The majority of fans, even those who have been mostly happy with the way races have played out over the past several seasons, were willing to give double-file restarts a try. It may not have received unanimous approval, but most fans were at least tentatively supportive.
Shortly thereafter, news broke that in addition to starting two-abreast on restarts, lapped cars would be moved out of position and placed at the end of the line. Screams of rejoicing and cries of disapproval came from all corners before the news had even become official. Team owners, drivers, media, INDYCAR officials, and fans all weighed in, and it seemed that a majority of those who would not be watching the race from inside the cockpit agreed that moving cars out of line was a step that began to encroach on the integrity of the racing. Agreement certainly wasn’t universal, but it seemed that the voices opposed to the practice were louder than those in support of it. Many made reference to classic, epic race finishes that never could have happened had this rule existed in the past and lamented the loss of opportunities to repeat such events. (Steph points out in particular that her country wouldn’t have a representative on the Borg-Warner Trophy had this rule existed in 1995.)
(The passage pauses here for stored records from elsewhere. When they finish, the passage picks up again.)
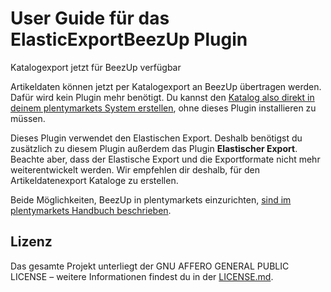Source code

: # User Guide für das ElasticExportBeezUp Plugin

<div class="alert alert-info" role="alert">
Katalogexport jetzt für BeezUp verfügbar
 
Artikeldaten können jetzt per Katalogexport an BeezUp übertragen werden. Dafür wird kein Plugin mehr benötigt. Du kannst den <a href="https://knowledge.plentymarkets.com/de-de/manual/main/maerkte/beezup.html#catalogue-export" target="_blank">Katalog also direkt in deinem plentymarkets System erstellen</a>, ohne dieses Plugin installieren zu müssen.
 
Dieses Plugin verwendet den Elastischen Export. Deshalb benötigst du zusätzlich zu diesem Plugin außerdem das Plugin **Elastischer Export**. Beachte aber, dass der Elastische Export und die Exportformate nicht mehr weiterentwickelt werden. Wir empfehlen dir deshalb, für den Artikeldatenexport Kataloge zu erstellen.
 
Beide Möglichkeiten, BeezUp in plentymarkets einzurichten, <a href="https://knowledge.plentymarkets.com/de-de/manual/main/maerkte/beezup.html" target="_blank">sind im plentymarkets Handbuch beschrieben</a>.
</div>

## Lizenz

Das gesamte Projekt unterliegt der GNU AFFERO GENERAL PUBLIC LICENSE – weitere Informationen findest du in der [LICENSE.md](https://github.com/plentymarkets/plugin-elastic-export-beezup/blob/master/LICENSE.md).
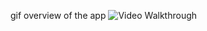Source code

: gif overview of the app
<img src='(https://i.imgur.com/ORpocZV.mp4)' title='Video Walkthrough' width='' alt='Video Walkthrough' />
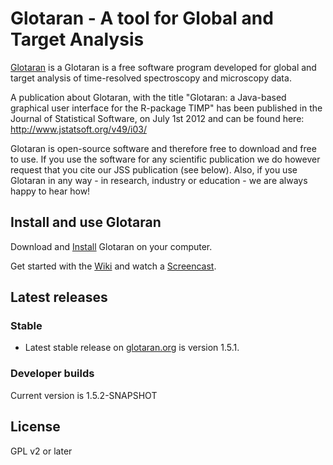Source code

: # Glotaran - A tool for Global and Target Analysis

[Glotaran](http://glotaran.org) is a Glotaran is a free software program developed for global and target analysis of time-resolved spectroscopy and microscopy data. 

A publication about Glotaran, with the title "Glotaran: a Java-based graphical user interface for the R-package TIMP" has been published in the Journal of Statistical Software, on July 1st 2012 and can be found here: http://www.jstatsoft.org/v49/i03/

Glotaran is open-source software and therefore free to download and free to use. If you use the software for any scientific publication we do however request that you cite our JSS publication (see below). Also, if you use Glotaran in any way - in research, industry or education - we are always happy to hear how!

## Install and use Glotaran

Download and [Install](http://glotaran.org/wiki/doku.php?id=installation) Glotaran on your computer. 

Get started with the [Wiki](http://glotaran.org/wiki.html) and watch a [Screencast](http://glotaran.org/demonstration.html).


## Latest releases

### Stable

- Latest stable release on [glotaran.org](http://glotaran.org/downloads) is version 1.5.1.

### Developer builds

Current version is 1.5.2-SNAPSHOT

## License

GPL v2 or later
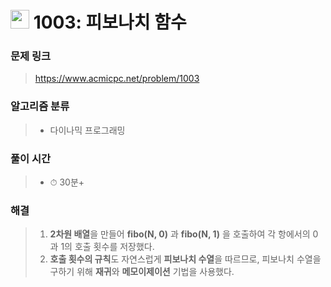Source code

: # <img src="https://static.solved.ac/tier_small/8.svg" width=30> 1003: 피보나치 함수

### 문제 링크

> https://www.acmicpc.net/problem/1003

### 알고리즘 분류
>- 다이나믹 프로그래밍

### 풀이 시간

> - ⏱ 30분+

### 해결

> 1. **2차원 배열**을 만들어 **fibo(N, 0)** 과 **fibo(N, 1)** 을 호출하여 각 항에서의 0과 1의 호출 횟수를 저장했다.
> 2. **호출 횟수의 규칙**도 자연스럽게 **피보나치 수열**을 따르므로, 피보나치 수열을 구하기 위해 **재귀**와 **메모이제이션** 기법을 사용했다.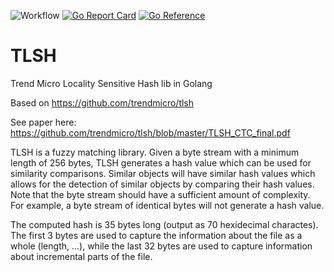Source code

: ![Workflow](https://github.com/glaslos/ssdeep/actions/workflows/go.yml/badge.svg)
[![Go Report Card](https://goreportcard.com/badge/github.com/glaslos/tlsh)](https://goreportcard.com/report/github.com/glaslos/tlsh)
[![Go Reference](https://pkg.go.dev/badge/badge/glaslos/tlsh.svg)](https://pkg.go.dev/github.com/glaslos/tlsh)

# TLSH
Trend Micro Locality Sensitive Hash lib in Golang

Based on https://github.com/trendmicro/tlsh

See paper here: https://github.com/trendmicro/tlsh/blob/master/TLSH_CTC_final.pdf

TLSH is a fuzzy matching library. Given a byte stream with a minimum length of 256 bytes, TLSH generates a hash value which can be used for similarity comparisons. Similar objects will have similar hash values which allows for the detection of similar objects by comparing their hash values. Note that the byte stream should have a sufficient amount of complexity. For example, a byte stream of identical bytes will not generate a hash value.

The computed hash is 35 bytes long (output as 70 hexidecimal charactes). The first 3 bytes are used to capture the information about the file as a whole (length, ...), while the last 32 bytes are used to capture information about incremental parts of the file.
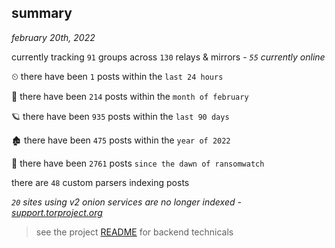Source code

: 
## summary
_february 20th, 2022_

currently tracking `91` groups across `130` relays & mirrors - _`55` currently online_

⏲ there have been `1` posts within the `last 24 hours`

🦈 there have been `214` posts within the `month of february`

🪐 there have been `935` posts within the `last 90 days`

🏚 there have been `475` posts within the `year of 2022`

🦕 there have been `2761` posts `since the dawn of ransomwatch`

there are `48` custom parsers indexing posts

_`20` sites using v2 onion services are no longer indexed - [support.torproject.org](https://support.torproject.org/onionservices/v2-deprecation/)_

> see the project [README](https://github.com/thetanz/ransomwatch#ransomwatch--) for backend technicals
And then, Curt Cavin of the Indianapolis Star reported that, in addition to moving all lapped cars to the back of the restart line, the IZOD IndyCar Series plans to impose a system similar to NASCAR’s Lucky Dog rule, which allows the highest-positioned car more than one lap behind the leader to make up one lap.
On this matter, the outcry from the IndyCar Nation has been universally negative. IndyCar fans have long chided NASCAR for gimmicks and rules that consistently attack the integrity of its racing. Those fans, who don’t hesitate to compare NASCAR’s brand of sport entertainment to the transparently artificial antics of the WWE, might find the implementation of a Lucky Dog rule enough to make them lose interest in IndyCar for good.
The counterargument to this is that there was once a group of race fans who considered bunching the field up behind the pace car on a yellow to be an artifically race-altering rule when it was introduced in the late 1970s. However, this change was implemented largely in the interest of safety. With there being no similar motivation behind the Lucky Dog rule, the same type of widespread acceptance cannot be expected here.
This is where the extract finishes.